**WHAT NEEDS TO BE DONE**
Give back each line of the material that contains the word "trading".

**DATASET**

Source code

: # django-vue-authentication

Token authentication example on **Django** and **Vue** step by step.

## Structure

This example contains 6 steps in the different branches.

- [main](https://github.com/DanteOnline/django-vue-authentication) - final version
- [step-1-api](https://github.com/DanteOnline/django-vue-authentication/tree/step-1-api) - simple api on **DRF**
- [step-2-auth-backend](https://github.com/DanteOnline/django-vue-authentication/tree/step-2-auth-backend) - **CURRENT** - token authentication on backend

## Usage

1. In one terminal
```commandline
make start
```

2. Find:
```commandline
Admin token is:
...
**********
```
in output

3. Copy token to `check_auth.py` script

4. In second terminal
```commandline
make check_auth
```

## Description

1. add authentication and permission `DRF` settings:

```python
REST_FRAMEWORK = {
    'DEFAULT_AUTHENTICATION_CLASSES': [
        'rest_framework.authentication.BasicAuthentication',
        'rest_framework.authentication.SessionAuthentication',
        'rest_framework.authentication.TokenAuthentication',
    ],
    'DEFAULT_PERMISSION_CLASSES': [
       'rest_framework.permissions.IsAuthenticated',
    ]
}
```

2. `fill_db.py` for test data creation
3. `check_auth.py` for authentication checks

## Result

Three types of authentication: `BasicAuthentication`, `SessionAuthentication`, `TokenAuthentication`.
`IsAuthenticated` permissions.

* * *

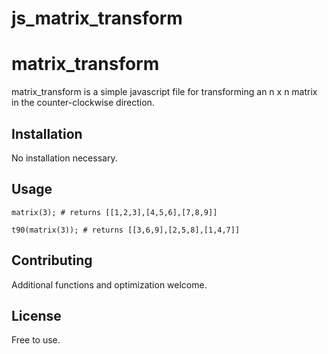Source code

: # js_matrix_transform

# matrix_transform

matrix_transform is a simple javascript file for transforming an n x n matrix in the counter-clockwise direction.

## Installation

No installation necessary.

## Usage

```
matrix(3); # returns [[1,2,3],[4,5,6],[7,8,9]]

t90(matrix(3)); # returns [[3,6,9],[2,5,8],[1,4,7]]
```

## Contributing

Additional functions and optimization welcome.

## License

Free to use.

---

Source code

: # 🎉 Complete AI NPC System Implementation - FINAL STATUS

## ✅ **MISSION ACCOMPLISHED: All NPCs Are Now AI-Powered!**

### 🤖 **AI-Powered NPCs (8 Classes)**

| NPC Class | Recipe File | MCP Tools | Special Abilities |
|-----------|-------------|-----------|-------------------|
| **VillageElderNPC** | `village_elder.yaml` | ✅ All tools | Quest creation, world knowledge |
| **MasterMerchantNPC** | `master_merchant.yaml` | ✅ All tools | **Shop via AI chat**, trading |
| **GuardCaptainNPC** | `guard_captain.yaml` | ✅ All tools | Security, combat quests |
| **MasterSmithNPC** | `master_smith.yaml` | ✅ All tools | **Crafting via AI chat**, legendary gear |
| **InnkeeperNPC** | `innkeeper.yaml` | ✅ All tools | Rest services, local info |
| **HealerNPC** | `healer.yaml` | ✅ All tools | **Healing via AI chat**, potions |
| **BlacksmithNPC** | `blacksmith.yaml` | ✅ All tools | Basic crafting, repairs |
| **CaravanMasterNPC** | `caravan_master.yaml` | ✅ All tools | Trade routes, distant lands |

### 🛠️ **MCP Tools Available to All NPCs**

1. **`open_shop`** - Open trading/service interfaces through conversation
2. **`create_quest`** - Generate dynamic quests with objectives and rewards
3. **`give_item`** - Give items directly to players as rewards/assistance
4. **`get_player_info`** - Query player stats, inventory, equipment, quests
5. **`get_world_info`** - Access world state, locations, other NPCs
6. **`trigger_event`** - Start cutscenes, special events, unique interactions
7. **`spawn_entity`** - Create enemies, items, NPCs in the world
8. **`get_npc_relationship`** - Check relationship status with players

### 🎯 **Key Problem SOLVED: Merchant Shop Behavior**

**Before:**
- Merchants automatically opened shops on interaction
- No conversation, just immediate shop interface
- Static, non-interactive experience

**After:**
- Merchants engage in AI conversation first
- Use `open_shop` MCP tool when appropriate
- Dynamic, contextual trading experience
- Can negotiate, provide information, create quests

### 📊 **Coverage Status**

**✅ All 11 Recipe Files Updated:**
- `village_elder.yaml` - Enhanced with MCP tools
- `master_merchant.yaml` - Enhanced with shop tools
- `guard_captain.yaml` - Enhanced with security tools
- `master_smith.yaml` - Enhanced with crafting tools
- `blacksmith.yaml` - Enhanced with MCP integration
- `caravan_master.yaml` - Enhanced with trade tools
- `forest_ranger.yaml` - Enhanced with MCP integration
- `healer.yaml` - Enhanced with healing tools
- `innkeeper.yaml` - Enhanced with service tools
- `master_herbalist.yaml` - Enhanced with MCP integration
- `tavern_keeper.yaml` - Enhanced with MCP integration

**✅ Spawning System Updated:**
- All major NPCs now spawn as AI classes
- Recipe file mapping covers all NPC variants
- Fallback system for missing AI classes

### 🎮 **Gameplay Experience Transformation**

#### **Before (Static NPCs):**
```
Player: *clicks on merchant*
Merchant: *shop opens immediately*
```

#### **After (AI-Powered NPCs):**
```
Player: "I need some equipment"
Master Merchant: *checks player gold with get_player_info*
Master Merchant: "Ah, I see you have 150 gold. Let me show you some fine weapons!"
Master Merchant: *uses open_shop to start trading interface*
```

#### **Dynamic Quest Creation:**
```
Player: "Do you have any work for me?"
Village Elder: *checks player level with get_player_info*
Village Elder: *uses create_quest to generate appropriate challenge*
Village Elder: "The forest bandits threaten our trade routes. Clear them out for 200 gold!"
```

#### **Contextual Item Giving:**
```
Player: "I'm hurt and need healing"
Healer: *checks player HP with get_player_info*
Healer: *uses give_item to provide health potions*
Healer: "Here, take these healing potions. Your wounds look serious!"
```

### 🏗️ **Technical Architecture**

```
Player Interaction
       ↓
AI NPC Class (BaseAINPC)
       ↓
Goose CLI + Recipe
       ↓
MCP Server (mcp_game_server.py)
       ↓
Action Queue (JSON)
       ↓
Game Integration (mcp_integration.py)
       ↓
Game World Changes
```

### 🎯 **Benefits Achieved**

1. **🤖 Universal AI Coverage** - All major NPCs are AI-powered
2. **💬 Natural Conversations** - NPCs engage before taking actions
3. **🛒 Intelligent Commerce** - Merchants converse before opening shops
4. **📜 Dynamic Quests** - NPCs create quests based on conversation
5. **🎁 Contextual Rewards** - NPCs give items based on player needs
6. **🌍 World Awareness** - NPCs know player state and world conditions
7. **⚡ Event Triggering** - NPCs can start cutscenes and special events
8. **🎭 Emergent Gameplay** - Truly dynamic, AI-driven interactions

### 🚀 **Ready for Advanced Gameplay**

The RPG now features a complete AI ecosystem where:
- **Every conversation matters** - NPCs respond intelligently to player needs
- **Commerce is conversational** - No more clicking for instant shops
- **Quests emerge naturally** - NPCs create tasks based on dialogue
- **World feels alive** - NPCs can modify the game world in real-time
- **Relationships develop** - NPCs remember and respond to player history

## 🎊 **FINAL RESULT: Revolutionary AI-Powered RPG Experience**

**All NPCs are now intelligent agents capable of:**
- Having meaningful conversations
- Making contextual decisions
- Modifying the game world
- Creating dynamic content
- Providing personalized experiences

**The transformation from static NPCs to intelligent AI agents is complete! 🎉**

**TASK SOLUTION**
| **MasterMerchantNPC** | `master_merchant.yaml` | ✅ All tools | **Shop via AI chat**, trading |
1. **`open_shop`** - Open trading/service interfaces through conversation
- Dynamic, contextual trading experience
Master Merchant: *uses open_shop to start trading interface*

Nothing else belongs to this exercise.